Learned idnex survey | Zhutao Zhuang

What is learned index and why?

To search a key in b+ tree, traditional way is to do binary search. This complexity time is O(Log_n)

Learned index build model to learn the distribution of keys in space. The input is the key number and the output of the model is the location of the key in the storage array space. The time complexity is O(1) which is faster than binary search.

Current work

The case for learned index structures proposes to replace every node in b+ tree with learned model.

Each node contains a model trained from the keys covered by its key ranges.

It’s said that in the paper that this hierachy style allows allows model to learn the rough key distribtuion at its key ranges. Bottom level model covers smalles range of keys, it’s easy for the model learn. Top level covers larget range of keys but it only cares about the big structure of the keys distribution and it leaves fine-grained key position to bottom level models.

Search process:

Model at each level gives its key position prediction until reaches the leaf child.

Since model might not give the correct position prediction, learned index make sures that each model prediction error is within a predefined error bound.

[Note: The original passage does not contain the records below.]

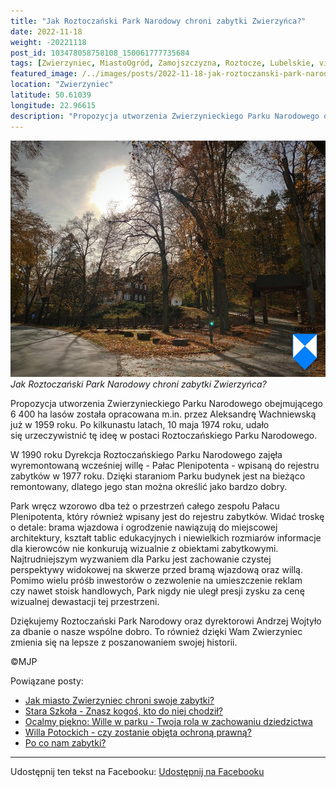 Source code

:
 ```yaml
---
title: "Jak Roztoczański Park Narodowy chroni zabytki Zwierzyńca?"
date: 2022-11-18
weight: -20221118
post_id: 103478058758108_150061777735684
tags: [Zwierzyniec, MiastoOgród, Zamojszczyzna, Roztocze, Lubelskie, villarestituta, turystyka, dziedzictwo, zabytki, kościoły, krajobrazy, roztoczanskiparknarodowy]
featured_image: /../images/posts/2022-11-18-jak-roztoczanski-park-narodowy-chroni-zabytki.jpg
location: "Zwierzyniec"
latitude: 50.61039
longitude: 22.96615
description: "Propozycja utworzenia Zwierzynieckiego Parku Narodowego obejmującego 6 400 ha lasów została opracowana m.in. przez Aleksandrę Wachniewską już w 1959 r..."
---
```


![Jak Roztoczański Park Narodowy chroni zabytki Zwierzyńca?](/images/posts/2022-11-18-jak-roztoczanski-park-narodowy-chroni-zabytki.jpg)
*Jak Roztoczański Park Narodowy chroni zabytki Zwierzyńca?*

Propozycja utworzenia Zwierzynieckiego Parku Narodowego obejmującego 6 400 ha lasów została opracowana m.in. przez Aleksandrę Wachniewską już w 1959 roku. Po kilkunastu latach, 10 maja 1974 roku, udało się urzeczywistnić tę ideę w postaci Roztoczańskiego Parku Narodowego.

W 1990 roku Dyrekcja Roztoczańskiego Parku Narodowego zajęła wyremontowaną wcześniej willę - Pałac Plenipotenta - wpisaną do rejestru zabytków w 1977 roku. Dzięki staraniom Parku budynek jest na bieżąco remontowany, dlatego jego stan można określić jako bardzo dobry.

Park wręcz wzorowo dba też o przestrzeń całego zespołu Pałacu Plenipotenta, który również wpisany jest do rejestru zabytków. Widać troskę o detale: brama wjazdowa i ogrodzenie nawiązują do miejscowej architektury, kształt tablic edukacyjnych i niewielkich rozmiarów informacje dla kierowców nie konkurują wizualnie z obiektami zabytkowymi.
Najtrudniejszym wyzwaniem dla Parku jest zachowanie czystej perspektywy widokowej na skwerze przed bramą wjazdową oraz willą. Pomimo wielu próśb inwestorów o zezwolenie na umieszczenie reklam czy nawet stoisk handlowych, Park nigdy nie uległ presji zysku za cenę wizualnej dewastacji tej przestrzeni.

Dziękujemy Roztoczański Park Narodowy oraz dyrektorowi Andrzej Wojtyło  za dbanie o nasze wspólne dobro. To również dzięki Wam Zwierzyniec zmienia się na lepsze z poszanowaniem swojej historii.



©MJP

Powiązane posty:
- [Jak miasto Zwierzyniec chroni swoje zabytki?](/posts/jak-miasto-zwierzyniec-chroni-swoje-zabytki)
- [Stara Szkoła - Znasz kogoś, kto do niej chodził?](/posts/stara-szkola-znasz-kogos-kto-do-niej-chodzil)
- [Ocalmy piękno: Wille w parku - Twoja rola w zachowaniu dziedzictwa](/posts/ocalmy-piekno-wille-w-parku-twoja-rola)
- [Willa Potockich - czy zostanie objęta ochroną prawną?](/posts/willa-potockich-czy-zostanie-objeta-ochrona-prawna)
- [Po co nam zabytki?](/posts/po-co-nam-zabytki)


---

Udostępnij ten tekst na Facebooku:
[Udostępnij na Facebooku](https://www.facebook.com/sharer/sharer.php?u=https://stowarzyszeniewachniewskiej.pl/posts/jak-roztoczanski-park-narodowy-chroni-zabytki)

<script type="application/ld+json">
{
  "@context": "https://schema.org",
  "@type": "BlogPosting",
  "headline": "Jak Roztoczański Park Narodowy chroni zabytki Zwierzyńca?",
  "datePublished": "2022-11-18",
  "dateModified": "2022-11-18",
  "author": {
    "@type": "Person",
    "name": "Michał Jan Patyk"
  },
  "publisher": {
    "@type": "Organization",
    "name": "Stowarzyszenie im. Aleksandry Wachniewskiej",
    "logo": {
      "@type": "ImageObject",
      "url": "https://stowarzyszeniewachniewskiej.pl/images/logo/logo.svg"
    }
  },
  "mainEntityOfPage": {
    "@type": "WebPage",
    "@id": "https://stowarzyszeniewachniewskiej.pl/posts/jak-roztoczanski-park-narodowy-chroni-zabytki"
  },
  "image": {
    "@type": "ImageObject",
    "url": "https://stowarzyszeniewachniewskiej.pl//images/posts/2022-11-18-jak-roztoczanski-park-narodowy-chroni-zabytki.jpg"
  },
  "articleSection": "Dziedzictwo Kulturowe i Zabytki",
  "keywords": "[Zwierzyniec, MiastoOgród, Zamojszczyzna, Roztocze, Lubelskie, villarestituta, turystyka, dziedzictwo, zabytki, kościoły, krajobrazy, roztoczanskiparknarodowy]",
  "wordCount": 189,
  "articleBody": "Propozycja utworzenia Zwierzynieckiego Parku Narodowego obejmującego 6 400 ha lasów została opracowana m.in. przez Aleksandrę Wachniewską już w 1959 roku. Po kilkunastu latach, 10 maja 1974 roku, udało się urzeczywistnić tę ideę w postaci Roztoczańskiego Parku Narodowego.\n\nW 1990 roku Dyrekcja Roztoczańskiego Parku Narodowego zajęła wyremontowaną wcześniej willę - Pałac Plenipotenta - wpisaną do rejestru zabytków w 1977 roku. Dzięki staraniom Parku budynek jest na bieżąco remontowany, dlatego jego stan można określić jako bardzo dobry.\n\nPark wręcz wzorowo dba też o przestrzeń całego zespołu Pałacu Plenipotenta, który również wpisany jest do rejestru zabytków. Widać troskę o detale: brama wjazdowa i ogrodzenie nawiązują do miejscowej architektury, kształt tablic edukacyjnych i niewielkich rozmiarów informacje dla kierowców nie konkurują wizualnie z obiektami zabytkowymi.\nNajtrudniejszym wyzwaniem dla Parku jest zachowanie czystej perspektywy widokowej na skwerze przed bramą wjazdową oraz willą. Pomimo wielu próśb inwestorów o zezwolenie na umieszczenie reklam czy nawet stoisk handlowych, Park nigdy nie uległ presji zysku za cenę wizualnej dewastacji tej przestrzeni.\n\nDziękujemy Roztoczański Park Narodowy oraz dyrektorowi Andrzej Wojtyło  za dbanie o nasze wspólne dobro. To również dzięki Wam Zwierzyniec zmienia się na lepsze z poszanowaniem swojej historii.\n\n\n\n©MJP",
  "description": "Propozycja utworzenia Zwierzynieckiego Parku Narodowego obejmującego 6 400 ha lasów została opracowana m.in. przez Aleksandrę Wachniewską już w 1959 r...",
  "copyrightHolder": {
    "@type": "Person",
    "name": "Michał Jan Patyk"
  }
}
</script>
<script type="application/ld+json">
{
  "@context": "https://schema.org",
  "@type": "BreadcrumbList",
  "itemListElement": [
    {
      "@type": "ListItem",
      "position": 1,
      "name": "Home",
      "item": "https://stowarzyszeniewachniewskiej.pl"
    },
    {
      "@type": "ListItem",
      "position": 2,
      "name": "posts",
      "item": "https://stowarzyszeniewachniewskiej.pl/posts"
    },
    {
      "@type": "ListItem",
      "position": 3,
      "name": "Jak Roztoczański Park Narodowy chroni zabytki Zwierzyńca?",
      "item": "https://stowarzyszeniewachniewskiej.pl/posts/jak-roztoczanski-park-narodowy-chroni-zabytki"
    }
  ]
}
</script>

So it’s guarantee that key is located within the [lower_bound, upper_bound] range given by the model.

This paper only mentions how to build model for read only scenario.

ALEX solves the updatable learned index problem.

How ?

Insert process:

For non-full data node, it inserts the key to the predicted position from the model if there is a empty slow in the array..

The predcited position might be occupied, so it shifts other elements towards the closet gap by one. ( I am not sure if the model should be trained after this shift operation, I think we should train a new model because that position of shifted key is changed, but the model train cost is too high if we do this for each occupied key.)

For full-data node, it can choose to split the data node or matain a single data node but with allocation of largers storage space and retarined a new model.

For data node expansion, new position in array of original key is given by new model.

This is not the same as traditional binary tree which just does simple copy.

For internal nodes, ALEX choose to split the internal nodes horizontally, i.e at the same level.

Alex can choose to turn data nodes to internal nodes which is the same as split the node vertically, increasing the depth of the tree?

What’s next ?

https://arxiv.org/pdf/2403.06456 talks about development of learned index. It classifies learned index into multi-dimensional and mutable/immutable categories.

What’s not talked about is how learned index is efficiently integrated into existing system.